* Your goal: All the lines below need to be transcribed exactly. Pictures get left out.

* Source records:

◇ ◇ ◇ ◇ ◇

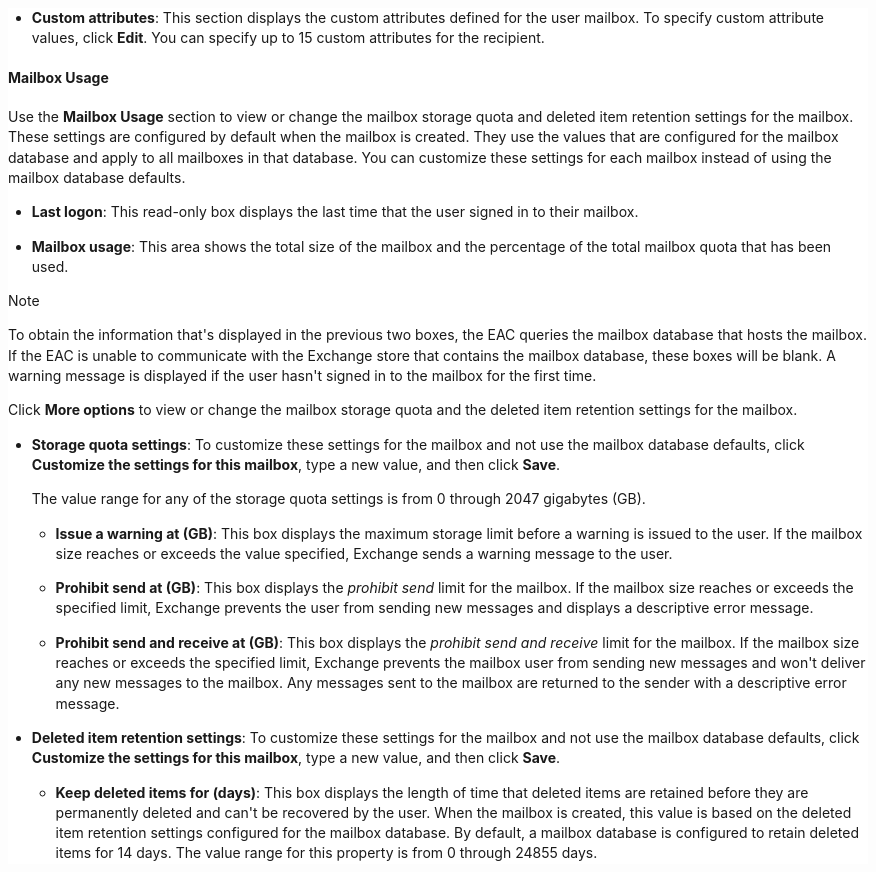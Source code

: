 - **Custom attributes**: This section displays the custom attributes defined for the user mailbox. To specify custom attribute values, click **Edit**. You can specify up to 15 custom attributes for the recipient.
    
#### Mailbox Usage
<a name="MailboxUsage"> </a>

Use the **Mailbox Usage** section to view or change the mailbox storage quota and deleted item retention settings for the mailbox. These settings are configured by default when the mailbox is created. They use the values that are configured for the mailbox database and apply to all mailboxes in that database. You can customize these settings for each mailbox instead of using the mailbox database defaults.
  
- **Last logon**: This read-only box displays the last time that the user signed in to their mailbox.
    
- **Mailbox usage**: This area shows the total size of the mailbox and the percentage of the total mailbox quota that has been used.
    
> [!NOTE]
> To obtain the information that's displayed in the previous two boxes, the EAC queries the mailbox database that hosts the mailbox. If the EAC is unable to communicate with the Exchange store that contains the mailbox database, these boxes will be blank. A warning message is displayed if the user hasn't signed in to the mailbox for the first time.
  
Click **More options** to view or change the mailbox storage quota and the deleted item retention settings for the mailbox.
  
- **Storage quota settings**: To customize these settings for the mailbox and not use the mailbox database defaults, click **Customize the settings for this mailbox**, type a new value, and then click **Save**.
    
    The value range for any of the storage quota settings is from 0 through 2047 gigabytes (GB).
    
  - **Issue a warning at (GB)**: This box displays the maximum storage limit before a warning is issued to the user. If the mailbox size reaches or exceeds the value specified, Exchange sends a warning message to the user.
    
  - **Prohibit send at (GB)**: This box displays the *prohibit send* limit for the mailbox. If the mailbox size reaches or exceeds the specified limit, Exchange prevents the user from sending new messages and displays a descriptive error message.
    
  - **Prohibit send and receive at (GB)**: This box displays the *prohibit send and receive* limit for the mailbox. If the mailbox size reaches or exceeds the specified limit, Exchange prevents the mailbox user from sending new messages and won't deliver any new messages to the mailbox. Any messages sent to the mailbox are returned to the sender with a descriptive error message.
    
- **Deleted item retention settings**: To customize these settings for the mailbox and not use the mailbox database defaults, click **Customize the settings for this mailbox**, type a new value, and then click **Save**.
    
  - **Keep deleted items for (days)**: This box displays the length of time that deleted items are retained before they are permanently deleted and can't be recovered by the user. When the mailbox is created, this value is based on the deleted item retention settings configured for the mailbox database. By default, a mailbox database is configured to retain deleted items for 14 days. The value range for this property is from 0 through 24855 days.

◇ ◇ ◇ ◇ ◇

* Result of the exercise:
Source code

: - **Custom attributes**: This section displays the custom attributes defined for the user mailbox. To specify custom attribute values, click **Edit**. You can specify up to 15 custom attributes for the recipient.
    
#### Mailbox Usage
<a name="MailboxUsage"> </a>

Use the **Mailbox Usage** section to view or change the mailbox storage quota and deleted item retention settings for the mailbox. These settings are configured by default when the mailbox is created. They use the values that are configured for the mailbox database and apply to all mailboxes in that database. You can customize these settings for each mailbox instead of using the mailbox database defaults.
  
- **Last logon**: This read-only box displays the last time that the user signed in to their mailbox.
    
- **Mailbox usage**: This area shows the total size of the mailbox and the percentage of the total mailbox quota that has been used.
    
> [!NOTE]
> To obtain the information that's displayed in the previous two boxes, the EAC queries the mailbox database that hosts the mailbox. If the EAC is unable to communicate with the Exchange store that contains the mailbox database, these boxes will be blank. A warning message is displayed if the user hasn't signed in to the mailbox for the first time.
  
Click **More options** to view or change the mailbox storage quota and the deleted item retention settings for the mailbox.
  
- **Storage quota settings**: To customize these settings for the mailbox and not use the mailbox database defaults, click **Customize the settings for this mailbox**, type a new value, and then click **Save**.
    
    The value range for any of the storage quota settings is from 0 through 2047 gigabytes (GB).
    
  - **Issue a warning at (GB)**: This box displays the maximum storage limit before a warning is issued to the user. If the mailbox size reaches or exceeds the value specified, Exchange sends a warning message to the user.
    
  - **Prohibit send at (GB)**: This box displays the *prohibit send* limit for the mailbox. If the mailbox size reaches or exceeds the specified limit, Exchange prevents the user from sending new messages and displays a descriptive error message.
    
  - **Prohibit send and receive at (GB)**: This box displays the *prohibit send and receive* limit for the mailbox. If the mailbox size reaches or exceeds the specified limit, Exchange prevents the mailbox user from sending new messages and won't deliver any new messages to the mailbox. Any messages sent to the mailbox are returned to the sender with a descriptive error message.
    
- **Deleted item retention settings**: To customize these settings for the mailbox and not use the mailbox database defaults, click **Customize the settings for this mailbox**, type a new value, and then click **Save**.
    
  - **Keep deleted items for (days)**: This box displays the length of time that deleted items are retained before they are permanently deleted and can't be recovered by the user. When the mailbox is created, this value is based on the deleted item retention settings configured for the mailbox database. By default, a mailbox database is configured to retain deleted items for 14 days. The value range for this property is from 0 through 24855 days.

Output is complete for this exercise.